:: DATA EXTRACT ::
Segment Open

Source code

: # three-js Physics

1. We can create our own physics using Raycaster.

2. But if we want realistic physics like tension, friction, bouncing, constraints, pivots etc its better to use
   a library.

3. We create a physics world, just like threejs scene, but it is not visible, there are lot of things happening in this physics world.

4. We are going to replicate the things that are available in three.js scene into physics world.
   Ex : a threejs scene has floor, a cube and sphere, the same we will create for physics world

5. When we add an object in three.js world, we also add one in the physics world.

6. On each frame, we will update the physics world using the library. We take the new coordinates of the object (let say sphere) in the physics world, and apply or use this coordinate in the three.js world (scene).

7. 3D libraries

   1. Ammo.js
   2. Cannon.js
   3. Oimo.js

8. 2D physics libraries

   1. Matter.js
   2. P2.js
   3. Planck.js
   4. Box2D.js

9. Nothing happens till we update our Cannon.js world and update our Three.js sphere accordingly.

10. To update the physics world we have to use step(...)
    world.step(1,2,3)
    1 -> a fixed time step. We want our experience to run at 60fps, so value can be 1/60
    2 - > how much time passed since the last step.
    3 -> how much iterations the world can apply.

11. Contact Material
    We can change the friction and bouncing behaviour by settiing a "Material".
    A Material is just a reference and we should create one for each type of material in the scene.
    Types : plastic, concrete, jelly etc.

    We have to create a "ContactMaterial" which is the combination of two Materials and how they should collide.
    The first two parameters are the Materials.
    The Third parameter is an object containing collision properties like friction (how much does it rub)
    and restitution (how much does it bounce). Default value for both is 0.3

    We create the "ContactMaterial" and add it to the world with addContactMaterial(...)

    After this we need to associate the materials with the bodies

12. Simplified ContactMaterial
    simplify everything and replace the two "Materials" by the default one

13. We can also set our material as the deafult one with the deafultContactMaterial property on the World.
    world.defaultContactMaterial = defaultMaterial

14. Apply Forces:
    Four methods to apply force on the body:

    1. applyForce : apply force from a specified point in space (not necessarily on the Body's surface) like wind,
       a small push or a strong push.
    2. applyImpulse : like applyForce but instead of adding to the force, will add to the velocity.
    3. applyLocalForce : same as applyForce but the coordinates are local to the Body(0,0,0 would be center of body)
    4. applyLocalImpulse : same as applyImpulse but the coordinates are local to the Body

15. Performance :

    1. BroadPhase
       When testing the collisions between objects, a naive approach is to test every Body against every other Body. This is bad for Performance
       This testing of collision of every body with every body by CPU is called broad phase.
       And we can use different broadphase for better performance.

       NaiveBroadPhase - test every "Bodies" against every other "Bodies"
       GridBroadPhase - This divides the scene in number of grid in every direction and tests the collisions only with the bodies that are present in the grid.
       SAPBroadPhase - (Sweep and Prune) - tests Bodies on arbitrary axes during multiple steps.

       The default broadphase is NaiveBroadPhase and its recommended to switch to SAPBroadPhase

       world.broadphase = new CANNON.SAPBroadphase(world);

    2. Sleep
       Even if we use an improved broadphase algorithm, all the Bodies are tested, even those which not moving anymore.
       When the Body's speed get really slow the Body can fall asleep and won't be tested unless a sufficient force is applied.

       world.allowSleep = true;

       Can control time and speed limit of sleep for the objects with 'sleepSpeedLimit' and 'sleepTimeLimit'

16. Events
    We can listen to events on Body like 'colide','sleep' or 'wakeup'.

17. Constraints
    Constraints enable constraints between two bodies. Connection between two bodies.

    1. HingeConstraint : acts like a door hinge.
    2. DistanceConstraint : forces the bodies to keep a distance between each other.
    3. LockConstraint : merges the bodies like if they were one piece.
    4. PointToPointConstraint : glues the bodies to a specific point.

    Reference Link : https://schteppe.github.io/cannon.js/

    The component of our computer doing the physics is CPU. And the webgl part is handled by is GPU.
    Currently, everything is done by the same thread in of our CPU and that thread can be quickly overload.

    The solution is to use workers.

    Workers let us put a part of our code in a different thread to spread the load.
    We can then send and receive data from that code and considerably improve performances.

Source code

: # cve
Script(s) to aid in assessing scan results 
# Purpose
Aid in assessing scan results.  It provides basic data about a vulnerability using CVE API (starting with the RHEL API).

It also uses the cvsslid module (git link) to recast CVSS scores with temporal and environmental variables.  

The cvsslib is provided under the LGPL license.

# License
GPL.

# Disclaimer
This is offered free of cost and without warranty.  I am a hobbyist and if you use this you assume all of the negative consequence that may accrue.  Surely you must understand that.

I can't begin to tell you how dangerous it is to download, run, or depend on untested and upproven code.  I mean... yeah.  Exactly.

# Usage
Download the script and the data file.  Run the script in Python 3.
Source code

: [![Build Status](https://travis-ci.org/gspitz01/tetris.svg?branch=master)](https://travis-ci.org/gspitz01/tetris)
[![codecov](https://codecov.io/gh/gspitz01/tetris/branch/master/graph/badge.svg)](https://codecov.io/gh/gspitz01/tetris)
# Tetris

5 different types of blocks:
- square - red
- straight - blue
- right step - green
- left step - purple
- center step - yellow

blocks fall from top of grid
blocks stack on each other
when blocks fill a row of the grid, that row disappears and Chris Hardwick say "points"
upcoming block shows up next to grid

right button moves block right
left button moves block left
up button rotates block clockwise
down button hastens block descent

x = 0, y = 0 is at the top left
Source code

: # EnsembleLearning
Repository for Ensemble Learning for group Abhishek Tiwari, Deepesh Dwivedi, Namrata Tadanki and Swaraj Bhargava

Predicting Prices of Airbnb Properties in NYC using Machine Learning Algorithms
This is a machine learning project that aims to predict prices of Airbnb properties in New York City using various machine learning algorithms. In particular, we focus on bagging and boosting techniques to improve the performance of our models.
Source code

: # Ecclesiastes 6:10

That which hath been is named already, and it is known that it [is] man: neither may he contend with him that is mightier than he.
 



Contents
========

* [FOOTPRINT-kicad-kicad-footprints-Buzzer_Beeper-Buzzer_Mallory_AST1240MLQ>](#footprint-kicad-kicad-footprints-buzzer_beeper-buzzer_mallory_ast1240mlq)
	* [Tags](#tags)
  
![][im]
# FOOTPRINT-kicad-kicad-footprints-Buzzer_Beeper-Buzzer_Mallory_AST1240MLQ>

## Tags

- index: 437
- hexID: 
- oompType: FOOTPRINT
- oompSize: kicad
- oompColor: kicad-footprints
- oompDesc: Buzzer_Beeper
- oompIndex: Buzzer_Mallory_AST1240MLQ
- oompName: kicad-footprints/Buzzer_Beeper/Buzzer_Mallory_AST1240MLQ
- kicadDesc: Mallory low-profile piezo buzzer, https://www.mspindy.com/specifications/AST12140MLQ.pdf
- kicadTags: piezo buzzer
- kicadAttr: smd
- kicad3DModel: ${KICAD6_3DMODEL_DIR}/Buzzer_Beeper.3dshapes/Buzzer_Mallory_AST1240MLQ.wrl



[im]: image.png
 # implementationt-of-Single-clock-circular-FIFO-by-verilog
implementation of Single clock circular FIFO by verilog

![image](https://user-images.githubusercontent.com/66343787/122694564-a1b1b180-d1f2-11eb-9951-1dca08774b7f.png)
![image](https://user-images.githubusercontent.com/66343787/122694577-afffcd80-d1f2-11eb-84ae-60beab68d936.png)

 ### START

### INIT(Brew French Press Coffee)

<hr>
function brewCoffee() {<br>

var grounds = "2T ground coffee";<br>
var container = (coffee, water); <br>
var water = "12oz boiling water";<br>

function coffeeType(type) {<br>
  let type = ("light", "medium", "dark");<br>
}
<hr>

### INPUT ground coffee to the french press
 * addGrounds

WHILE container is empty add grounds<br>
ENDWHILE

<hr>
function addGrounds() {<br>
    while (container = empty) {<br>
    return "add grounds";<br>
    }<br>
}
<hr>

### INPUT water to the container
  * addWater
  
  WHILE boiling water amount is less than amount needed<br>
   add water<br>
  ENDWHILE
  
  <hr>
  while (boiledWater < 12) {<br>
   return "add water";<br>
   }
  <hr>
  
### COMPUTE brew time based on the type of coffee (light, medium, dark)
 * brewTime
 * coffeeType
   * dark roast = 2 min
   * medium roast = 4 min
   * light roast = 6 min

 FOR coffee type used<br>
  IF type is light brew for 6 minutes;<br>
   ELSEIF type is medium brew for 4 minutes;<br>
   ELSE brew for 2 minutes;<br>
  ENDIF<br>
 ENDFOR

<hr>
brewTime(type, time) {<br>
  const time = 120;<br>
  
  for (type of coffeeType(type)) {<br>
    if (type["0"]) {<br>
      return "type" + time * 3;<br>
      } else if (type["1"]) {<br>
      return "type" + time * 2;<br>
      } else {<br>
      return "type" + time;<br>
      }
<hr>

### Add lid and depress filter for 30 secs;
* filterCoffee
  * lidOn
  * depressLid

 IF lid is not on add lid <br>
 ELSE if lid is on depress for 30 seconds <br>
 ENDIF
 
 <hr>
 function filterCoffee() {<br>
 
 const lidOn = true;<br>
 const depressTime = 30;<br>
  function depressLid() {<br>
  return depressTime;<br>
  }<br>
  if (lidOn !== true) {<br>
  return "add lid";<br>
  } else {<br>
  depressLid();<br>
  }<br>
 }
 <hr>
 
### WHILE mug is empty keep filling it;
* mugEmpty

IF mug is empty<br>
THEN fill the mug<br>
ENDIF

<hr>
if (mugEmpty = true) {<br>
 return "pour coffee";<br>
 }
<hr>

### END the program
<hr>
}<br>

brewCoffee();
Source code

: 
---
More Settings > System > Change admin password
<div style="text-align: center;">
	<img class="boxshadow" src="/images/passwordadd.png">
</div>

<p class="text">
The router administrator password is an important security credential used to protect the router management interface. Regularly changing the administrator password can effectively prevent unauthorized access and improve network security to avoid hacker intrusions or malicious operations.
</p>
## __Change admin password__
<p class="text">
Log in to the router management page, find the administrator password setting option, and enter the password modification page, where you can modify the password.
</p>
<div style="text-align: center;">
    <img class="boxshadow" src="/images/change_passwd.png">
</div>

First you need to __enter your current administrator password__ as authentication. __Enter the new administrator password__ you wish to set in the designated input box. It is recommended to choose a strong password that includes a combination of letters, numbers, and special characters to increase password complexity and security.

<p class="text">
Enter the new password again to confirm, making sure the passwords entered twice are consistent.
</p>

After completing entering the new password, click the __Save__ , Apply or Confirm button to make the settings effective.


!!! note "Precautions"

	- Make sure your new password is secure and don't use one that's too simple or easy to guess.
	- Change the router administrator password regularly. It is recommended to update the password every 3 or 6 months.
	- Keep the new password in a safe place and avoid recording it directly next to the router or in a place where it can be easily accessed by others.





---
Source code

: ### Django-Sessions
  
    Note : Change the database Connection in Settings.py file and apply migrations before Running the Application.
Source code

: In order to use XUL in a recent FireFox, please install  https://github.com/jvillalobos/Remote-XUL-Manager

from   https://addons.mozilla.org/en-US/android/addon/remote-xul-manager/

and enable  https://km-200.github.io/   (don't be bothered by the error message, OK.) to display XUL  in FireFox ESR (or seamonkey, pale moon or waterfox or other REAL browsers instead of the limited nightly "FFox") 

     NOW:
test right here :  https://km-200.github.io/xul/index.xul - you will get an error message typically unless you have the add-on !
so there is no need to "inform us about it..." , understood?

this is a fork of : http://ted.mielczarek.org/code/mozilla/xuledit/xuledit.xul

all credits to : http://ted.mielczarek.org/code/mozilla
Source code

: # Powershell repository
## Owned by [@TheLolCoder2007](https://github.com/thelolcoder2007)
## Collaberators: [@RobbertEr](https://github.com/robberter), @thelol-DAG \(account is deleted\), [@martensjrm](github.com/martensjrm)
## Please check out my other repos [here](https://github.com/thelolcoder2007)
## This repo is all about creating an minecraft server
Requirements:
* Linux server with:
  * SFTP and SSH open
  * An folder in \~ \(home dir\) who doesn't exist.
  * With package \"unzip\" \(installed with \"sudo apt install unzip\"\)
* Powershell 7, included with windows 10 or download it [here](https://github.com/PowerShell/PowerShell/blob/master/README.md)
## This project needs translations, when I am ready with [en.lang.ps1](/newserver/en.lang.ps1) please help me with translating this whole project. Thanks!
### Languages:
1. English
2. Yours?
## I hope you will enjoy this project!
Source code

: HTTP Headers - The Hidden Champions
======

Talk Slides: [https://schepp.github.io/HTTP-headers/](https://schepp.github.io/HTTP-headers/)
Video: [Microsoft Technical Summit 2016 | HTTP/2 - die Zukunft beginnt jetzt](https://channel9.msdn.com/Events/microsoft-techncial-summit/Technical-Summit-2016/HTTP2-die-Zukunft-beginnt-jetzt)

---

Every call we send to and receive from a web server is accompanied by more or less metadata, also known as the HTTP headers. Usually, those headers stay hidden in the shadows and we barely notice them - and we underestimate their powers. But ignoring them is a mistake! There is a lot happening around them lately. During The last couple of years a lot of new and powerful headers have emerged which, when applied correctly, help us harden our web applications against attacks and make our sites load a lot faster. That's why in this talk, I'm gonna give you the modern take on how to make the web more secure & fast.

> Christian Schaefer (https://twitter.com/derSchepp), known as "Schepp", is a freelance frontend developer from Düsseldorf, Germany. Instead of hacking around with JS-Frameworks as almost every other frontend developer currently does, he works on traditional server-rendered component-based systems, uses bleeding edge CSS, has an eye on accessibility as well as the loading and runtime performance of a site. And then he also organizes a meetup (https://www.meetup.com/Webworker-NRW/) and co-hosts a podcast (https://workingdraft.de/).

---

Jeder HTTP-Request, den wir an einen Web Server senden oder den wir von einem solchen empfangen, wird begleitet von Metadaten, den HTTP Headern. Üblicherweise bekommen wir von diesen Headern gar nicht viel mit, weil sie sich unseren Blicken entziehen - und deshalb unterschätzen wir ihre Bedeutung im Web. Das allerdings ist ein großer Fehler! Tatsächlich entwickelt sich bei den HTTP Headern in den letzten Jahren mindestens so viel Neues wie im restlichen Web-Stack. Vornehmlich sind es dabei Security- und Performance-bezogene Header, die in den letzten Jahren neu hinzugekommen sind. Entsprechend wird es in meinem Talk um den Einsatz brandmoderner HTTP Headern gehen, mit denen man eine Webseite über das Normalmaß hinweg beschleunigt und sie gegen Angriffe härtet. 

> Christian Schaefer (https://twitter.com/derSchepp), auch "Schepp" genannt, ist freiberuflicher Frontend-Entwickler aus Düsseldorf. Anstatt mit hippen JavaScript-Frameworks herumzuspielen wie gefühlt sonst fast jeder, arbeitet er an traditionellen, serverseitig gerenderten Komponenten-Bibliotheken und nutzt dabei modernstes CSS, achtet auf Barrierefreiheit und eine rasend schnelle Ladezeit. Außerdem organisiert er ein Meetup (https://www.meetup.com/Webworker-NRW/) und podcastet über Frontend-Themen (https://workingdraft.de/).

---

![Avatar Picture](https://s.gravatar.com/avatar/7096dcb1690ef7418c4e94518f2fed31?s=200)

Segment Closed

:: HOW TO COMPLETE THIS TASK ::
Using the material above, report each line where "results" occurs.

:: RESPONSE FOR THIS EXERCISE ::
Script(s) to aid in assessing scan results 
Aid in assessing scan results.  It provides basic data about a vulnerability using CVE API (starting with the RHEL API).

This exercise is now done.